Developers or distributors who plan to use Gifsicle code, whole or in part, in a product whose source code will not be made available to the end user -- more precisely, in a context which would violate the GPL -- MUST contact the author and obtain permission before doing so.

Hello there! I would like to clarify this particular paragraph.
I understand that only the license text is legally binding but I believe it still makes sense to explicitly discuss it with the owners.

GPL 2.0 enforces disclosing the source code only in case of "derivative works".
The term "derivative works" is quite explicit and usually it means embedding the binaries of GPL2-licensed code, or using it as a library in the code, or similar.

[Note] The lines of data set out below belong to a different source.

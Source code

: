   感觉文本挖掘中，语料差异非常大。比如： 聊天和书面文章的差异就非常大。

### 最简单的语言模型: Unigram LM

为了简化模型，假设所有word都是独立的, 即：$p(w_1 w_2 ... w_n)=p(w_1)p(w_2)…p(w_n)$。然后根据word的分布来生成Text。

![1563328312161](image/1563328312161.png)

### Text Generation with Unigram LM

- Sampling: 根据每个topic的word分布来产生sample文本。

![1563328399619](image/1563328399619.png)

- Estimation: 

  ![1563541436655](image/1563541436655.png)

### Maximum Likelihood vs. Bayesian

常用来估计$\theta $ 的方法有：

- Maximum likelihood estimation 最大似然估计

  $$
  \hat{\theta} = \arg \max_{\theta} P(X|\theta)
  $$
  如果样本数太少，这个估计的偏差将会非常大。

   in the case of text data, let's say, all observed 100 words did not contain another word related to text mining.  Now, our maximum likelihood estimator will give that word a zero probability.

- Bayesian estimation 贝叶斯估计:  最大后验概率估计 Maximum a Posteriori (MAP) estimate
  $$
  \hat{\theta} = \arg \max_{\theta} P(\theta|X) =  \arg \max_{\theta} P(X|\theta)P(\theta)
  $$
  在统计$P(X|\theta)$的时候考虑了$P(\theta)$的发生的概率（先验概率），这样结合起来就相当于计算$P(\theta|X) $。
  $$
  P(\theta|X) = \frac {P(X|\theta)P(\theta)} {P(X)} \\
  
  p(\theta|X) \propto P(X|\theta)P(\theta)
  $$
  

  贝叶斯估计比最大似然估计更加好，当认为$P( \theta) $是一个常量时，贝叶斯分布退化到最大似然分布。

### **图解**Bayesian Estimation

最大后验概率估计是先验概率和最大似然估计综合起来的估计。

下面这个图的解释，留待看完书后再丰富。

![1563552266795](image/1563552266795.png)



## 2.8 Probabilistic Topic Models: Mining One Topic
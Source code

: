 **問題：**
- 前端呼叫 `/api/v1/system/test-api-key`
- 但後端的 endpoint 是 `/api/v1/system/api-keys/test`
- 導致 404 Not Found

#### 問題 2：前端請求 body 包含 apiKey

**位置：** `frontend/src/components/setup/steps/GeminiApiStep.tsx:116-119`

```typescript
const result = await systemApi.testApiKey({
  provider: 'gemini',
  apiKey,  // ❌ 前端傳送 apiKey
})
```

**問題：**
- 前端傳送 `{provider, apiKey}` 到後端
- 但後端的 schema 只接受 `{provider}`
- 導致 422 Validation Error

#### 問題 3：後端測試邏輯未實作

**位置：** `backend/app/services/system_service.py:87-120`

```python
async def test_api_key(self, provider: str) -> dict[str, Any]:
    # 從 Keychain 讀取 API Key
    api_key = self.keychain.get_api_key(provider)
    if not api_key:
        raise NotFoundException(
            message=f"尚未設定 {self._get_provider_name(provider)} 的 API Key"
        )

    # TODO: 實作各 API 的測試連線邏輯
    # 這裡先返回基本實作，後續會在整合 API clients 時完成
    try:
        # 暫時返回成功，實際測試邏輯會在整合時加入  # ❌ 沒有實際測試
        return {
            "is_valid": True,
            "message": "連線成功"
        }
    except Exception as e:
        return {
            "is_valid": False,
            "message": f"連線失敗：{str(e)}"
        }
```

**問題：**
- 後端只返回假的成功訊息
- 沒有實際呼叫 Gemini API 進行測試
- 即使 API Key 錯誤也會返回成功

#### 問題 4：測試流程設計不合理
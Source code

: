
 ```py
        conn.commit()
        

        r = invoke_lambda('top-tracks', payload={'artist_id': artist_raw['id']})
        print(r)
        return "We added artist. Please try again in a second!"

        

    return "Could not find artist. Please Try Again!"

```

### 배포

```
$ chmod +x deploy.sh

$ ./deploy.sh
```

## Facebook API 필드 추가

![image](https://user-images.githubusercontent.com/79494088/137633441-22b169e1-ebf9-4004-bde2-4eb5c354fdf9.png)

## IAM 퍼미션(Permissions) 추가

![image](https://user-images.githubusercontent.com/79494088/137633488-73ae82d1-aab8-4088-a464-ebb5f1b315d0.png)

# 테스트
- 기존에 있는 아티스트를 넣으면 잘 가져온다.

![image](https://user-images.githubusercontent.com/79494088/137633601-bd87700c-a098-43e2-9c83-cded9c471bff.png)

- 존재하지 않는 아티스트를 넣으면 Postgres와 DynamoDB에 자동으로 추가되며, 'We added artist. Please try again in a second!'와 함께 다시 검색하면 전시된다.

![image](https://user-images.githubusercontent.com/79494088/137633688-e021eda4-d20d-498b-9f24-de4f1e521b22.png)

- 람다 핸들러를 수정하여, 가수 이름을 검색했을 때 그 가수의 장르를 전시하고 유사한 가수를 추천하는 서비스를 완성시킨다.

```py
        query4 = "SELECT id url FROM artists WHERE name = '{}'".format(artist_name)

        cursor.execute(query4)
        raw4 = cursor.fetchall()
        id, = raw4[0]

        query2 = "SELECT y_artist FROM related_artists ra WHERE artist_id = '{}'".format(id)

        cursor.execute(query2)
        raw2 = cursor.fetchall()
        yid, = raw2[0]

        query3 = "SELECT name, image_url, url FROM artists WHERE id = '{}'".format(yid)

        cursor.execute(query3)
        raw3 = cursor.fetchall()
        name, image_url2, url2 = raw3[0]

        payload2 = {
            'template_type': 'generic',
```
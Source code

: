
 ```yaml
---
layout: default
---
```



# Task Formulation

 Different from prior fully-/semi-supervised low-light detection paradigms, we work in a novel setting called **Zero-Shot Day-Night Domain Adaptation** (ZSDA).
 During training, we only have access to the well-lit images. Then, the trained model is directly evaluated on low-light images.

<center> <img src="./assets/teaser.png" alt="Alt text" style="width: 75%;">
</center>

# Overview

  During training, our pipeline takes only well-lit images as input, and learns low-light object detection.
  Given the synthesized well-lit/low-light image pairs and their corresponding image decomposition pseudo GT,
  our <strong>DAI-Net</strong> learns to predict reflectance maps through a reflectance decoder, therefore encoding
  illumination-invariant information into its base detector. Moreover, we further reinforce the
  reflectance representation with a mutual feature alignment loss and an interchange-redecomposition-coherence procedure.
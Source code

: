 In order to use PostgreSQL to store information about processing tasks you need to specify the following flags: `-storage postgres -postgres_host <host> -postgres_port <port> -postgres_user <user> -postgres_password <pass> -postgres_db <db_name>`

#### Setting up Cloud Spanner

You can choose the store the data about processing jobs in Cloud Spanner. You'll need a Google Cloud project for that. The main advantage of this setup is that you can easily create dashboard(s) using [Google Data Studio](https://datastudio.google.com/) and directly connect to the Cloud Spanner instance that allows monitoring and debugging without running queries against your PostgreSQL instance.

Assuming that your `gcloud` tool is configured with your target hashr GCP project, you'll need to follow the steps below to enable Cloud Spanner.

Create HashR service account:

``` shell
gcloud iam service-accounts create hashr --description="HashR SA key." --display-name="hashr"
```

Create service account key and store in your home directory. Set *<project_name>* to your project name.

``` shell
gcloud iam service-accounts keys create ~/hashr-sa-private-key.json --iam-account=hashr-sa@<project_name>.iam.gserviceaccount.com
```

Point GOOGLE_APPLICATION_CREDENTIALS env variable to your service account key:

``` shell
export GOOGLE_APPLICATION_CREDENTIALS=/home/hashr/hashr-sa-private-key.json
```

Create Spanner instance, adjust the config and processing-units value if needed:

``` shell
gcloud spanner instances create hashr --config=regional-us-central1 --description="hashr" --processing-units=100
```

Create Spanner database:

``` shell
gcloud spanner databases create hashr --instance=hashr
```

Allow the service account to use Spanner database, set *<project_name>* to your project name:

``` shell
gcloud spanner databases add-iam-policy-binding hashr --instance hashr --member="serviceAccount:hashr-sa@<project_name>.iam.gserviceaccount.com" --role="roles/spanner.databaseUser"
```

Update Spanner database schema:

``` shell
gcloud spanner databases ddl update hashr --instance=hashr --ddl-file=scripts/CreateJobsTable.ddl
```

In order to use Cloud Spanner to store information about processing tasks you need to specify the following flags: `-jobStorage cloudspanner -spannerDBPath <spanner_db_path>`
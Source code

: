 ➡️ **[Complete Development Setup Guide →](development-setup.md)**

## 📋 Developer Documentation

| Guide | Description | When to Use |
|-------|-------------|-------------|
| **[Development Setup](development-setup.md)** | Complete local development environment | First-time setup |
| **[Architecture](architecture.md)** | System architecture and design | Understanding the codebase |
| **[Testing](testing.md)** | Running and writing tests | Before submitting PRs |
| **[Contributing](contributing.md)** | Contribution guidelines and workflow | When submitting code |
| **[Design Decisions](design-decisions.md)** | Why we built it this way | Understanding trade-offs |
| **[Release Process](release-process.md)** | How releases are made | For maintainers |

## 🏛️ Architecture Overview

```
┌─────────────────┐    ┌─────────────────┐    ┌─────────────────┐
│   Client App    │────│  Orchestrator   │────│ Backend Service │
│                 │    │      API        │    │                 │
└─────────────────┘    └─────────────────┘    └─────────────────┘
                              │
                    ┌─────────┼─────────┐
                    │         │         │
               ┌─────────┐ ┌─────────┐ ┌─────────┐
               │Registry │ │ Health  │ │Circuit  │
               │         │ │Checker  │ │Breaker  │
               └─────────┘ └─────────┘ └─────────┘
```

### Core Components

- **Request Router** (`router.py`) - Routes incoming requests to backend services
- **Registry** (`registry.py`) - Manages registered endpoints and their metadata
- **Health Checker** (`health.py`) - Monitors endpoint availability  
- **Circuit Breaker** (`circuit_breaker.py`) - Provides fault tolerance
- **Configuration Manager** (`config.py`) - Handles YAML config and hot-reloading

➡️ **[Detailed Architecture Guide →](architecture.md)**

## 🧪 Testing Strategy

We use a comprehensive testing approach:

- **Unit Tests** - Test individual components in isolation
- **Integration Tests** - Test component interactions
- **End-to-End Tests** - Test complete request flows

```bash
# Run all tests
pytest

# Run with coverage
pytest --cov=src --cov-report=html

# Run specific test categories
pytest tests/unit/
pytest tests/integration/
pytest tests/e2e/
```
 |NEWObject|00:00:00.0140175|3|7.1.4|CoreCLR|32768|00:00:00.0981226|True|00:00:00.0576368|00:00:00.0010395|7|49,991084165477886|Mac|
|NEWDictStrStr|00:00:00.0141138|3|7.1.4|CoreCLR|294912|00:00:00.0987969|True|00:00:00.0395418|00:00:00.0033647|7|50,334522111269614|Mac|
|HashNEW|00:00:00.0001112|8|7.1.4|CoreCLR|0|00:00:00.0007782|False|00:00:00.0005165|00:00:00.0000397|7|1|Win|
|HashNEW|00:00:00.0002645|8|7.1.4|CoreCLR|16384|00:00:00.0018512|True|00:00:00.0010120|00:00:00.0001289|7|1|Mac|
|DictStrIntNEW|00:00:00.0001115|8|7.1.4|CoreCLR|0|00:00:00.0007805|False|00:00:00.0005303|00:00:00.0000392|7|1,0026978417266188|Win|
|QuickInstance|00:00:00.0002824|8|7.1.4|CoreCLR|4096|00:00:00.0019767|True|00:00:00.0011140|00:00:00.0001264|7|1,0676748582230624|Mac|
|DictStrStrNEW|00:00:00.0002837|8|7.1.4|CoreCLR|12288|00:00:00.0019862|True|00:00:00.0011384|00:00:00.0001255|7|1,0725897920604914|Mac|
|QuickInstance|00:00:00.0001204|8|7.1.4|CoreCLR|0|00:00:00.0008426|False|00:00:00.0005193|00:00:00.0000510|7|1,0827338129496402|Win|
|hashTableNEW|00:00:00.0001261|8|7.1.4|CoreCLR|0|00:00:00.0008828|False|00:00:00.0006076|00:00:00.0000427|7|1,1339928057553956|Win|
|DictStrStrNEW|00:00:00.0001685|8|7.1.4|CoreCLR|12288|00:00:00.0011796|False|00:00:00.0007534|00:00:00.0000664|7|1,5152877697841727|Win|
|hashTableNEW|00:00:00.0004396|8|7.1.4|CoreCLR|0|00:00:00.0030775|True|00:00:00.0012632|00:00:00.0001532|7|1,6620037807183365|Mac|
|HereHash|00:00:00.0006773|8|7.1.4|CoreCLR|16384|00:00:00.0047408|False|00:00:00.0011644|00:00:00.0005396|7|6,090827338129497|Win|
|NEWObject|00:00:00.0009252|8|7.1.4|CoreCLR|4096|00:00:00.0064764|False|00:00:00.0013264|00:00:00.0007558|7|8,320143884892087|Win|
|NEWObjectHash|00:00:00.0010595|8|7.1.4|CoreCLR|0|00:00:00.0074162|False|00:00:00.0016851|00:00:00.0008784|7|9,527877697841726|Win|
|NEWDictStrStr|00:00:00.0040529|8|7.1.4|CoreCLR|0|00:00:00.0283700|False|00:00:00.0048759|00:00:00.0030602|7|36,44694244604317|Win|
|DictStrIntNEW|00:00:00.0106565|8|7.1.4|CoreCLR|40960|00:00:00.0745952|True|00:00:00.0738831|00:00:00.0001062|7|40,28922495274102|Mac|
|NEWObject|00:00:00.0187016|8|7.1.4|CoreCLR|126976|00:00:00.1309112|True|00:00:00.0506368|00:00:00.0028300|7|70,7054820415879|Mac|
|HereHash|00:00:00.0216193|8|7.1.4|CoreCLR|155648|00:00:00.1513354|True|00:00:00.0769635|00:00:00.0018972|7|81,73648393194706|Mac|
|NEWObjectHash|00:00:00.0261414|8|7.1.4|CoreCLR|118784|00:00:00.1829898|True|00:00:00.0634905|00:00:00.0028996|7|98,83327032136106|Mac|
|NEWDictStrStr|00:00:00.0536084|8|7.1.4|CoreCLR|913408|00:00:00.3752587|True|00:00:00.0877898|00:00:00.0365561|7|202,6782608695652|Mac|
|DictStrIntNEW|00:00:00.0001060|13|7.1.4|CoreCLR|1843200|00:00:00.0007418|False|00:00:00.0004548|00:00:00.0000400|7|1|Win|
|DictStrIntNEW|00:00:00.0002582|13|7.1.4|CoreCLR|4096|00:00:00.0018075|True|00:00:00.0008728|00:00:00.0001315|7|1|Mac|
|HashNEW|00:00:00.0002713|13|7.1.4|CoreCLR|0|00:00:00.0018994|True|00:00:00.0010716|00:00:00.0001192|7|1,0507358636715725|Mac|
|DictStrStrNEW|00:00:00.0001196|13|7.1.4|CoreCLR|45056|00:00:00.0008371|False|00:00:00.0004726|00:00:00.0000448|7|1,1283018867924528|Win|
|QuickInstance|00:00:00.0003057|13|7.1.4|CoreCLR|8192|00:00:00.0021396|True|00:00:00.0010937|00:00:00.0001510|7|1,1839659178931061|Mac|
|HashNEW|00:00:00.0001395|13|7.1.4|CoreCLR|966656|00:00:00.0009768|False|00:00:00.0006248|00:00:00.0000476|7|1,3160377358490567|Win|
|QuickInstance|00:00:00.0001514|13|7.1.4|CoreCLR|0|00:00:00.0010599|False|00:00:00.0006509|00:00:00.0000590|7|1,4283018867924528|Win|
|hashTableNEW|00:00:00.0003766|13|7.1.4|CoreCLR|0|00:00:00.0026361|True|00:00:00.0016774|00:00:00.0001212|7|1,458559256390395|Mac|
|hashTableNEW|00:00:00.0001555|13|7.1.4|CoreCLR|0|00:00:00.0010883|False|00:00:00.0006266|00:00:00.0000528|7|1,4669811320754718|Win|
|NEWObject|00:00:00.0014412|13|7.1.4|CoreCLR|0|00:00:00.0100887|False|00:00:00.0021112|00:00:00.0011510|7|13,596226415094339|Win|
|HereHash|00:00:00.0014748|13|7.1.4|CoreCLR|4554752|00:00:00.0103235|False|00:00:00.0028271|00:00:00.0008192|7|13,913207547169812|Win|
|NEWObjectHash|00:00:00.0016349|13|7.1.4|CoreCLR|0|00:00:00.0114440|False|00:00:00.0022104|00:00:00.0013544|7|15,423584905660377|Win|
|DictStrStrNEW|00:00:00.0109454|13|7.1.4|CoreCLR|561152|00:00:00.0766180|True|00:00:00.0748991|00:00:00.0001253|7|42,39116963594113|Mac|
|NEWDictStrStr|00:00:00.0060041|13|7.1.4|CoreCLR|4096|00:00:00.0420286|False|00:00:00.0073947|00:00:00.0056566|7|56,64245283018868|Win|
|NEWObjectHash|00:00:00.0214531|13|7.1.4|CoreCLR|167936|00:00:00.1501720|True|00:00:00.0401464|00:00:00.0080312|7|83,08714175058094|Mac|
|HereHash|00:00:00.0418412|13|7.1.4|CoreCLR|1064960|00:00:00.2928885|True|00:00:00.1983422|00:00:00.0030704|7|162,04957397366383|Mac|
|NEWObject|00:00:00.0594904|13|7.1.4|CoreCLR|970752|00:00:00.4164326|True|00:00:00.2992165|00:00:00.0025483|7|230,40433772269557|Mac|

But, if even a closed-source paid software just downloads a pre-built binary (e.g. from Github releases) and calls it via CLI, it should not violate GPL 2.0, as far as this usage is properly attributed: this is what a quick research confirms, and what FFmpeg maintainers confirmed (FFmpeg and related GPL-licensed libs like libx264 all use GPL 2.0 too).

This is different from AGPL or GPL 3.0 because they don't narrow the scope, don't use terms like "derivative" and use more broad terms like "...work based on...", so "sideloading binaries and calling them via CLI" can fall there.

I don't think it makes sense to alter README, but for sake of public visibility, it'd be great if you can confirm that you are happy with the above-described use-cases and won't consider such cases a violation.

Cheers!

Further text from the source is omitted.